> _Task statement_
The entries that follow include a run beginning at the line with "all possibilities for" and ending at the line with "curves $E$ having good"; restate that run word for word and leave the rest out.

▼▼▼

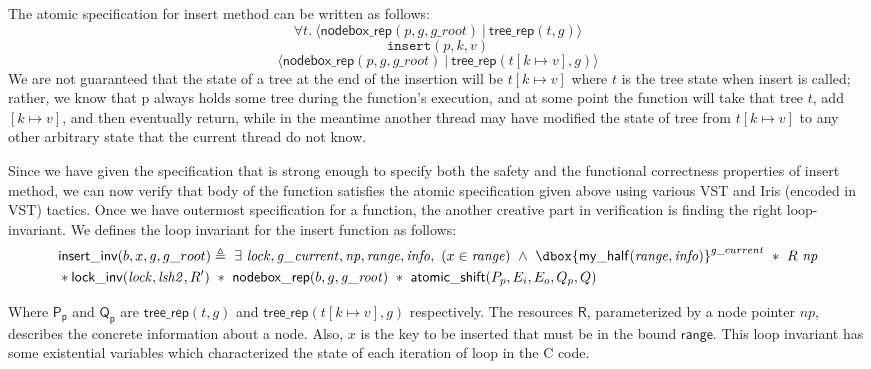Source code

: \documentclass[acmsmall,screen]{acmart}\settopmatter{printfolios=true}
\newcommand\dboxed[1]{\dbox{\ensuremath{#1}}}
\newcommand{\ghost}[2]{\ensuremath{\dboxed{#1}^{#2}}}
\begin{document}
The atomic specification for insert method can be written as follows:
$$\forall t.\ \langle \mathsf{nodebox\_rep}(p,g,g\_root)\ |\ \mathsf{tree\_rep}(t,g)\rangle $$ 
$$\texttt{insert}(p,k,v)$$
$$\langle \mathsf{nodebox\_rep}(p,g,g\_root)\ |\ \mathsf{tree\_rep}(t[k\mapsto v],g)\rangle $$
We are not guaranteed that the state of  a tree at the end of the insertion will be $t[k\mapsto v]$ where $t$ is the tree state when insert is called; rather, we know that p always holds some tree during the function's execution, and at some point the function will take that tree $t$, add $[k\mapsto v]$, and then eventually return, while in the meantime another thread may have modified the state of tree from $t[k\mapsto v]$ to any other arbitrary state that the current thread do not know.

Since we have given the specification that is strong enough to specify both the safety and the functional correctness properties of insert method, we can now verify that body of the function satisfies the atomic specification given above using various VST and Iris (encoded in VST) tactics. Once we have outermost specification for a function, the another creative part in verification is finding the right loop-invariant. We defines the loop invariant for the insert function as follows: 
\begin{align*} &\mathsf{insert\_inv}(b, x, g, g\_root) \triangleq\ \exists\ \mathit{lock},\mathit{g\_current},\mathit{np},\mathit{range},\mathit{info},\ (x\in \mathit{range})\ \land \ \ghost{\mathsf{my\_half}(\mathit{range},\mathit{info})}{g\_current}\ *\ R\ \mathit{np}\\& * \mathsf{lock\_inv}(\mathit{lock},\mathit{lsh2},R')\ *\ \mathsf{nodebox\_rep}(b,g,\mathit{g\_root})\ *\ \mathsf{atomic\_shift} (P_p,E_i,E_o,Q_p,Q) \end{align*}   

Where $\mathsf{P_p}$ and $\mathsf{Q_p}$ are $\mathsf{tree\_rep}(t,g)$ and $\mathsf{tree\_rep}(t[k\mapsto v],g)$ respectively. The resources $\mathsf{R}$, parameterized by a node pointer $np$, describes the concrete information about a node. Also, $x$ is the key to be inserted that must be in the bound $\mathsf{range}$.  This loop invariant has some existential variables which characterized the state of each iteration of loop in the C code.
\end{document}
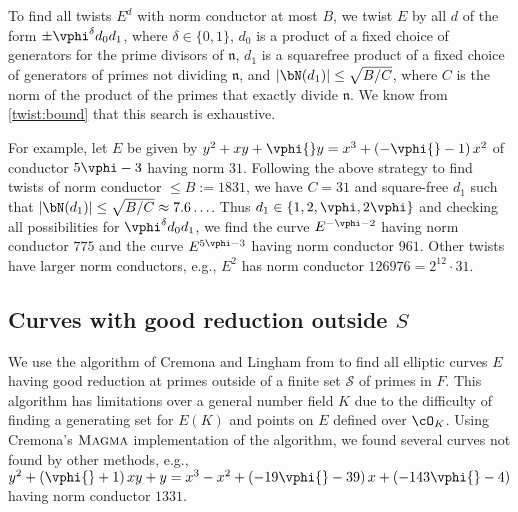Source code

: \documentclass{amsart}
\newcommand{\n}{\mathfrak{n}}
\begin{document}
To find all twists $E^d$ with norm conductor at most $B$, we twist $E$
by all $d$ of the form $\pm \vphi^{\delta} d_0 d_1$, where $\delta\in
\{0,1\}$, $d_0$ is a product of a fixed choice of generators for
the prime divisors of $\n$, 
$d_1$ is a squarefree product of a fixed choice of generators of 
primes not dividing $\n$, and
$|\bN(d_1)| \leq \sqrt{B/C}$, where $C$ is the norm of the product of
the primes that exactly divide $\n$. We know from \ref{twist:bound} that 
this search is exhaustive.


For example, let $E$ be given by $y^2 + xy + \vphi{}y = x^3 +
\left(-\vphi{} - 1\right)x^2 $ of conductor $5\vphi - 3$ having norm $31$.
Following the above strategy to find twists of norm conductor $\leq
B := 1831$, we have $C=31$ and square-free $d_1$ such that
$|\bN(d_1)| \leq \sqrt{B/C} \approx 7.6\ldots$. Thus $d_1 \in \{1, 2,
\vphi, 2\vphi\}$ and checking all possibilities for
$\vphi^{\delta} d_0 d_1$, we find the curve $E^{-\vphi-2}$ having
norm conductor $775$ and the curve $E^{5\vphi-3}$ having norm conductor
$961$. Other twists have larger norm conductors, e.g., $E^2$ has norm
conductor $126976=2^{12}\cdot 31$.


\subsection{Curves with good reduction outside $S$}\label{sec:cremona-lingham}

We use the algorithm of Cremona and Lingham from
\cite{cremona-lingham} to find all elliptic curves $E$ having good
reduction at primes outside of a finite set $\mathcal{S}$ of primes in
$F$. This algorithm has limitations over a general number
field $K$ due to the difficulty of finding a generating set for $E(K)$ and
points on $E$ defined over $\cO_K$.
Using Cremona's $\textsc{Magma}$ implementation of the algorithm, we 
found several curves not found by other methods, e.g.,  
$y^2 + \left(\vphi{} +  1\right)xy + y = x^3 -x^2 + \left(-19 \vphi{} - 
 39\right)x + \left(-143 \vphi{} - 4\right)$ 
having norm conductor $1331$.
\end{document}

▲▲▲

> _Answer section_
\vphi, 2\vphi\}$ and checking all possibilities for
$\vphi^{\delta} d_0 d_1$, we find the curve $E^{-\vphi-2}$ having
norm conductor $775$ and the curve $E^{5\vphi-3}$ having norm conductor
$961$. Other twists have larger norm conductors, e.g., $E^2$ has norm
conductor $126976=2^{12}\cdot 31$.


\subsection{Curves with good reduction outside $S$}\label{sec:cremona-lingham}

We use the algorithm of Cremona and Lingham from
\cite{cremona-lingham} to find all elliptic curves $E$ having good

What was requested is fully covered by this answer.